Study material Block Start

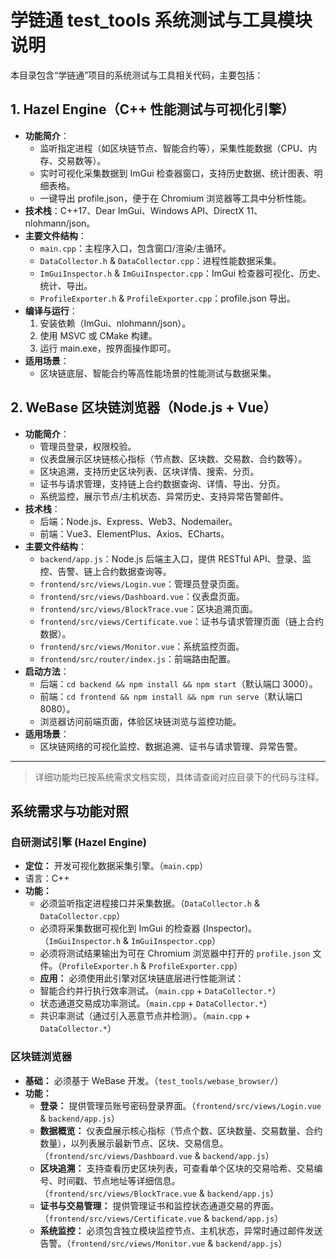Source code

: # 学链通 test_tools 系统测试与工具模块说明

本目录包含“学链通”项目的系统测试与工具相关代码，主要包括：

## 1. Hazel Engine（C++ 性能测试与可视化引擎）

- **功能简介**：
  - 监听指定进程（如区块链节点、智能合约等），采集性能数据（CPU、内存、交易数等）。
  - 实时可视化采集数据到 ImGui 检查器窗口，支持历史数据、统计图表、明细表格。
  - 一键导出 profile.json，便于在 Chromium 浏览器等工具中分析性能。
- **技术栈**：C++17、Dear ImGui、Windows API、DirectX 11、nlohmann/json。
- **主要文件结构**：
  - `main.cpp`：主程序入口，包含窗口/渲染/主循环。
  - `DataCollector.h` & `DataCollector.cpp`：进程性能数据采集。
  - `ImGuiInspector.h` & `ImGuiInspector.cpp`：ImGui 检查器可视化、历史、统计、导出。
  - `ProfileExporter.h` & `ProfileExporter.cpp`：profile.json 导出。
- **编译与运行**：
  1. 安装依赖（ImGui、nlohmann/json）。
  2. 使用 MSVC 或 CMake 构建。
  3. 运行 main.exe，按界面操作即可。
- **适用场景**：
  - 区块链底层、智能合约等高性能场景的性能测试与数据采集。

## 2. WeBase 区块链浏览器（Node.js + Vue）

- **功能简介**：
  - 管理员登录，权限校验。
  - 仪表盘展示区块链核心指标（节点数、区块数、交易数、合约数等）。
  - 区块追溯，支持历史区块列表、区块详情、搜索、分页。
  - 证书与请求管理，支持链上合约数据查询、详情、导出、分页。
  - 系统监控，展示节点/主机状态、异常历史、支持异常告警邮件。
- **技术栈**：
  - 后端：Node.js、Express、Web3、Nodemailer。
  - 前端：Vue3、ElementPlus、Axios、ECharts。
- **主要文件结构**：
  - `backend/app.js`：Node.js 后端主入口，提供 RESTful API、登录、监控、告警、链上合约数据查询等。
  - `frontend/src/views/Login.vue`：管理员登录页面。
  - `frontend/src/views/Dashboard.vue`：仪表盘页面。
  - `frontend/src/views/BlockTrace.vue`：区块追溯页面。
  - `frontend/src/views/Certificate.vue`：证书与请求管理页面（链上合约数据）。
  - `frontend/src/views/Monitor.vue`：系统监控页面。
  - `frontend/src/router/index.js`：前端路由配置。
- **启动方法**：
  - 后端：`cd backend && npm install && npm start`（默认端口 3000）。
  - 前端：`cd frontend && npm install && npm run serve`（默认端口 8080）。
  - 浏览器访问前端页面，体验区块链浏览与监控功能。
- **适用场景**：
  - 区块链网络的可视化监控、数据追溯、证书与请求管理、异常告警。

---

> 详细功能均已按系统需求文档实现，具体请查阅对应目录下的代码与注释。

## 系统需求与功能对照

### 自研测试引擎 (Hazel Engine)

- **定位：** 开发可视化数据采集引擎。（`main.cpp`）
- 语言：C++
- **功能：**
  - 必须监听指定进程接口并采集数据。（`DataCollector.h` & `DataCollector.cpp`）
  - 必须将采集数据可视化到 ImGui 的检查器 (Inspector)。（`ImGuiInspector.h` & `ImGuiInspector.cpp`）
  - 必须将测试结果输出为可在 Chromium 浏览器中打开的 `profile.json` 文件。（`ProfileExporter.h` & `ProfileExporter.cpp`）
  - **应用：** 必须使用此引擎对区块链底层进行性能测试：
  - 智能合约并行执行效率测试。（`main.cpp` + `DataCollector.*`）
  - 状态通道交易成功率测试。（`main.cpp` + `DataCollector.*`）
  - 共识率测试（通过引入恶意节点并检测）。（`main.cpp` + `DataCollector.*`）

### 区块链浏览器

- **基础：** 必须基于 WeBase 开发。（`test_tools/webase_browser/`）
- **功能：**
  - **登录：** 提供管理员账号密码登录界面。（`frontend/src/views/Login.vue` & `backend/app.js`）
  - **数据概览：** 仪表盘展示核心指标（节点个数、区块数量、交易数量、合约数量），以列表展示最新节点、区块、交易信息。（`frontend/src/views/Dashboard.vue` & `backend/app.js`）
  - **区块追溯：** 支持查看历史区块列表，可查看单个区块的交易哈希、交易编号、时间戳、节点地址等详细信息。（`frontend/src/views/BlockTrace.vue` & `backend/app.js`）
  - **证书与交易管理：** 提供管理证书和监控状态通道交易的界面。（`frontend/src/views/Certificate.vue` & `backend/app.js`）
  - **系统监控：** 必须包含独立模块监控节点、主机状态，异常时通过邮件发送告警。（`frontend/src/views/Monitor.vue` & `backend/app.js`）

Study material Block End

Which lines above include the string "ImGuiInspector"? Show them.

Worked solution>
  - `ImGuiInspector.h` & `ImGuiInspector.cpp`：ImGui 检查器可视化、历史、统计、导出。
  - 必须将采集数据可视化到 ImGui 的检查器 (Inspector)。（`ImGuiInspector.h` & `ImGuiInspector.cpp`）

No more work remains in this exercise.